Either way, seeing wideface Miyako from behind doing a handstand in front of her friends in the public baths totally butt naked kinda destroys any sex-appeal that situation may have had.
While it has all so far essentially been “more of the same, but more so” there is one major addition that has been made to the Hidamari Sketch formula: a greater sense of maturity, wistfulness and even sadness.

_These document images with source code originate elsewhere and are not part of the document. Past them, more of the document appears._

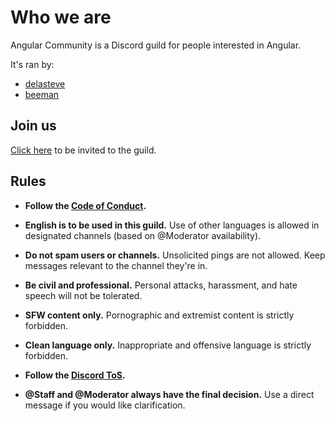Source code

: # Who we are

Angular Community is a Discord guild for people interested in Angular.

It's ran by:

- [delasteve](https://github.com/delasteve)
- [beeman](https://github.com/beeman)

## Join us

[Click here](https://discord.gg/tXP8KzG) to be invited to the guild.

## Rules

- **Follow the [Code of Conduct](./CODE_OF_CONDUCT.md).**

- **English is to be used in this guild.** Use of other languages is allowed in designated channels (based on @Moderator availability).

- **Do not spam users or channels.** Unsolicited pings are not allowed. Keep messages relevant to the channel they're in.

- **Be civil and professional.** Personal attacks, harassment, and hate speech will not be tolerated.

- **SFW content only.** Pornographic and extremist content is strictly forbidden.

- **Clean language only.** Inappropriate and offensive language is strictly forbidden.

- **Follow the [Discord ToS](https://discord.com/terms).**

- **@Staff and @Moderator always have the final decision.** Use a direct message if you would like clarification.
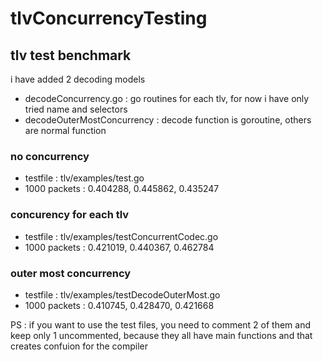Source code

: # tlvConcurrencyTesting

## tlv test benchmark

i have added 2 decoding models
- decodeConcurrency.go : go routines for each tlv, for now i have only tried name and selectors
- decodeOuterMostConcurrency : decode function is goroutine, others are normal function
### no concurrency
- testfile : tlv/examples/test.go
- 1000 packets : 0.404288, 0.445862, 0.435247

### concurency for each tlv
- testfile : tlv/examples/testConcurrentCodec.go
- 1000 packets :  0.421019, 0.440367, 0.462784

### outer most concurrency 
- testfile : tlv/examples/testDecodeOuterMost.go
- 1000 packets :  0.410745, 0.428470, 0.421668

PS : if you want to use the test files, you need to comment 2 of them and keep only 1 uncommented, 
because they all have main functions and that creates confuion for the compiler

Hiro and Sae are in their third year of high school, meaning that they will be graduating in not too long. This is not glossed over in the least; several episodes have this impending reality as their focus. Be it Hiro losing sleep over the uncertainty she has in what she wants to do in her future, Sae having second thoughts about her plans despite her desires due to not wanting to have to split from Hiro, or Yuno becoming down at having to watch two of her closest friends, the two people that helped her settle into Hidamarisou, leave, Hidamari Sketch x Honeycomb doesn’t hold anything back when it comes to portraying and discussing these difficult times. While it fortunately doesn’t descend into melodrama, which would be hilariously ill-fitting, there are extended moments of melancholy. But it is in these moments that we get a genuine feel for just how close these girls are and for just how hard it must be for them – it uses the prior three seasons of development and familiarity to ensure we’re attached to them, and then gives us these situations to help take them further, to make them feel more real. While the resolutions to these concerns and issues they’re having are never sad, they’re still only on the sweet side of bittersweet. They will still have to graduate, the friends will be split up after years of practically living together, but they find the conviction and strength to accept this and greet the future with characteristic optimism.
If you’re a fan of Hidamari Sketch thus far, there’s no reason why you wouldn’t enjoy Hidamari Sketch x Honeycomb. Everything that was good about the franchise is back and even better, and the addition of having the girls face some real, major problems really helps bring some greater depth to it. As the girls are growing up, so is the show itself, and I think it is this side of Hidamari Sketch x Honeycomb that truly elevates it, that makes it the best it’s ever been.